Activity: Your copy must hold all of the data below, unchanged and without images.
Information given below:
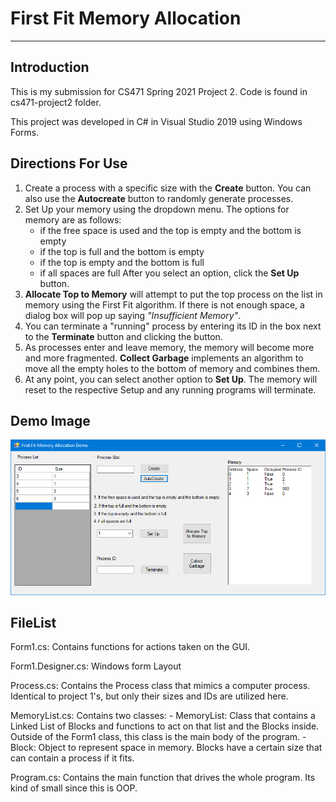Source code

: # First Fit Memory Allocation
---
## Introduction
This is my submission for CS471 Spring 2021 Project 2. Code is found in cs471-project2 folder.

This project was developed in C# in Visual Studio 2019 using Windows Forms.

## Directions For Use
1. Create a process with a specific size with the **Create** button. You can also use the **Autocreate** button to randomly generate processes.
2. Set Up your memory using the dropdown menu. The options for memory are as follows:
    - if the free space is used and the top is empty and the bottom is empty
    - if the top is full and the bottom is empty
    - if the top is empty and the bottom is full
    - if all spaces are full
   After you select an option, click the **Set Up** button.
3. **Allocate Top to Memory** will attempt to put the top process on the list in memory using the First Fit algorithm. If there is not enough space, a dialog box will pop up saying *"Insufficient Memory"*.
4. You can terminate a "running" process by entering its ID in the box next to the **Terminate** button and clicking the button.
5. As processes enter and leave memory, the memory will become more and more fragmented. **Collect Garbage** implements an algorithm to move all the empty holes to the bottom of memory and combines them.
6. At any point, you can select another option to **Set Up**. The memory will reset to the respective Setup and any running programs will terminate.

## Demo Image

![Demo Image](/demo.png)


## FileList
Form1.cs: Contains functions for actions taken on the GUI.

Form1.Designer.cs: Windows form Layout

Process.cs: Contains the Process class that mimics a computer process. Identical to project 1's, but only their sizes and IDs are utilized here.

MemoryList.cs: Contains two classes:
    - MemoryList: Class that contains a Linked List of Blocks and functions to act on that list and the Blocks inside. Outside of the Form1 class, this class is the main body of the program.
    - Block: Object to represent space in memory. Blocks have a certain size that can contain a process if it fits.

Program.cs: Contains the main function that drives the whole program. Its kind of small since this is OOP.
End of Information given.
Exercise output:
Source code

: # First Fit Memory Allocation
---
## Introduction
This is my submission for CS471 Spring 2021 Project 2. Code is found in cs471-project2 folder.

This project was developed in C# in Visual Studio 2019 using Windows Forms.

## Directions For Use
1. Create a process with a specific size with the **Create** button. You can also use the **Autocreate** button to randomly generate processes.
2. Set Up your memory using the dropdown menu. The options for memory are as follows:
    - if the free space is used and the top is empty and the bottom is empty
    - if the top is full and the bottom is empty
    - if the top is empty and the bottom is full
    - if all spaces are full
   After you select an option, click the **Set Up** button.
3. **Allocate Top to Memory** will attempt to put the top process on the list in memory using the First Fit algorithm. If there is not enough space, a dialog box will pop up saying *"Insufficient Memory"*.
4. You can terminate a "running" process by entering its ID in the box next to the **Terminate** button and clicking the button.
5. As processes enter and leave memory, the memory will become more and more fragmented. **Collect Garbage** implements an algorithm to move all the empty holes to the bottom of memory and combines them.
6. At any point, you can select another option to **Set Up**. The memory will reset to the respective Setup and any running programs will terminate.

## Demo Image

![Demo Image](/demo.png)


## FileList
Form1.cs: Contains functions for actions taken on the GUI.

Form1.Designer.cs: Windows form Layout

Process.cs: Contains the Process class that mimics a computer process. Identical to project 1's, but only their sizes and IDs are utilized here.

MemoryList.cs: Contains two classes:
    - MemoryList: Class that contains a Linked List of Blocks and functions to act on that list and the Blocks inside. Outside of the Form1 class, this class is the main body of the program.
    - Block: Object to represent space in memory. Blocks have a certain size that can contain a process if it fits.

Program.cs: Contains the main function that drives the whole program. Its kind of small since this is OOP.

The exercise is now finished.